Task - Can you quote the lines below exactly, starting at the line with "- Linux使用SSH远程登录Ubuntu" and going through the last one?

Input for this task -
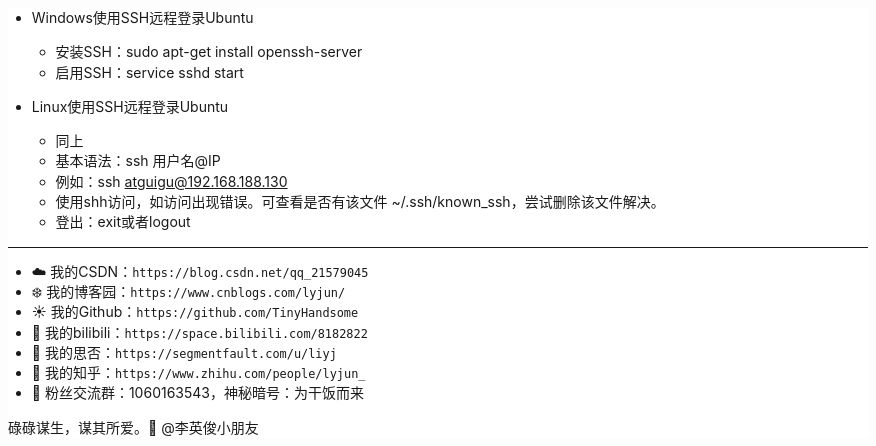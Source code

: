 - Windows使用SSH远程登录Ubuntu

  - 安装SSH：sudo apt-get install openssh-server
  - 启用SSH：service sshd start

- Linux使用SSH远程登录Ubuntu

  - 同上
  - 基本语法：ssh 用户名@IP
  - 例如：ssh atguigu@192.168.188.130
  - 使用shh访问，如访问出现错误。可查看是否有该文件 ~/.ssh/known_ssh，尝试删除该文件解决。
  - 登出：exit或者logout

------


- :cloud: 我的CSDN：`https://blog.csdn.net/qq_21579045`
- :snowflake: 我的博客园：`https://www.cnblogs.com/lyjun/`
- :sunny: 我的Github：`https://github.com/TinyHandsome`
- :rainbow: 我的bilibili：`https://space.bilibili.com/8182822`
- :avocado: 我的思否：`https://segmentfault.com/u/liyj`
- :tomato: 我的知乎：`https://www.zhihu.com/people/lyjun_`
- :penguin: 粉丝交流群：1060163543，神秘暗号：为干饭而来

碌碌谋生，谋其所爱。:ocean:              @李英俊小朋友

Exercise solution -
- Linux使用SSH远程登录Ubuntu

  - 同上
  - 基本语法：ssh 用户名@IP
  - 例如：ssh atguigu@192.168.188.130
  - 使用shh访问，如访问出现错误。可查看是否有该文件 ~/.ssh/known_ssh，尝试删除该文件解决。
  - 登出：exit或者logout

------


- :cloud: 我的CSDN：`https://blog.csdn.net/qq_21579045`
- :snowflake: 我的博客园：`https://www.cnblogs.com/lyjun/`
- :sunny: 我的Github：`https://github.com/TinyHandsome`
- :rainbow: 我的bilibili：`https://space.bilibili.com/8182822`
- :avocado: 我的思否：`https://segmentfault.com/u/liyj`
- :tomato: 我的知乎：`https://www.zhihu.com/people/lyjun_`
- :penguin: 粉丝交流群：1060163543，神秘暗号：为干饭而来

碌碌谋生，谋其所爱。:ocean:              @李英俊小朋友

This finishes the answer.